■ **Task brief**
Give only the number of lines in the records that contain the word "David".

■ **Material supplied**
---
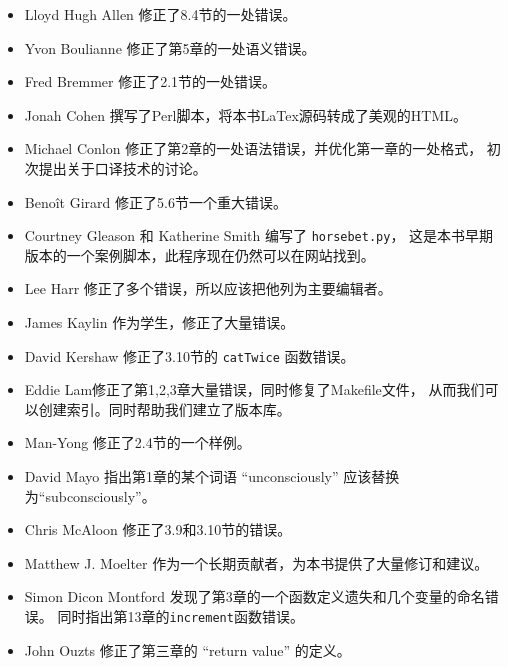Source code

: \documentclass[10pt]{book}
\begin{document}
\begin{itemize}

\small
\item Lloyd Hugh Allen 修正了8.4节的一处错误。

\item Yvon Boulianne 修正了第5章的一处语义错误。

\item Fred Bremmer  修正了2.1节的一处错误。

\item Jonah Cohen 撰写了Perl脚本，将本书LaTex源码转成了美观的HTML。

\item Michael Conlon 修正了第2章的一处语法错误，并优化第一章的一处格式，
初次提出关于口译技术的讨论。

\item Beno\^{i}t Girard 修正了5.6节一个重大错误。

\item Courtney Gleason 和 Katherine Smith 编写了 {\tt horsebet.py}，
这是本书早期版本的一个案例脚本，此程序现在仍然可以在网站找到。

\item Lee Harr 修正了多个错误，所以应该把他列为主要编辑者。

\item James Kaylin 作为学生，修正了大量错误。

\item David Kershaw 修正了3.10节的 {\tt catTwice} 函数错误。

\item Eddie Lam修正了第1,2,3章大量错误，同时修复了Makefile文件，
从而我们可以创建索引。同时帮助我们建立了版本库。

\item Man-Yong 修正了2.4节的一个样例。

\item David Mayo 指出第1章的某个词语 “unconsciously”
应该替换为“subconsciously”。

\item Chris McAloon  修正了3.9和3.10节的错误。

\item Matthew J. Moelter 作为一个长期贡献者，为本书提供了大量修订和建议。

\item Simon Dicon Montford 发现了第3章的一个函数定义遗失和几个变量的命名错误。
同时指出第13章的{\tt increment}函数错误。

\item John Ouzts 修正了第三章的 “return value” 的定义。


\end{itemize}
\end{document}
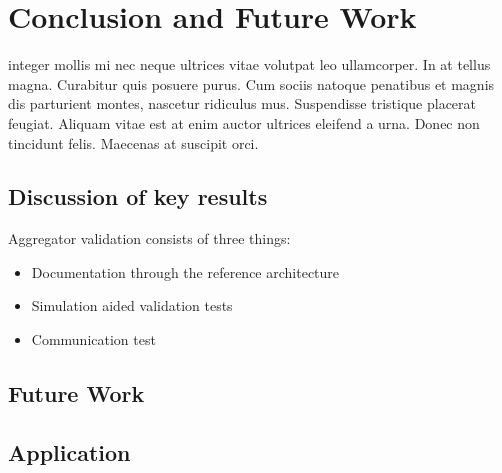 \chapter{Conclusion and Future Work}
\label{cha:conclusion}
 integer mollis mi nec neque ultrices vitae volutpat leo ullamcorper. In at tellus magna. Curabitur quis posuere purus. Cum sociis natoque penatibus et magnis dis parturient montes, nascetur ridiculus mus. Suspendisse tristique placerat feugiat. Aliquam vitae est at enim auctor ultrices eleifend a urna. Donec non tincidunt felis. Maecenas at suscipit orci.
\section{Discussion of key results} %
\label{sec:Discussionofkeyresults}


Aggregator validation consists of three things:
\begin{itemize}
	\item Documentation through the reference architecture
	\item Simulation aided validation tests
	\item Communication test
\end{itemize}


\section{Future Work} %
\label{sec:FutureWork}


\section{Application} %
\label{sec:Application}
---
■ **Output for this task**
2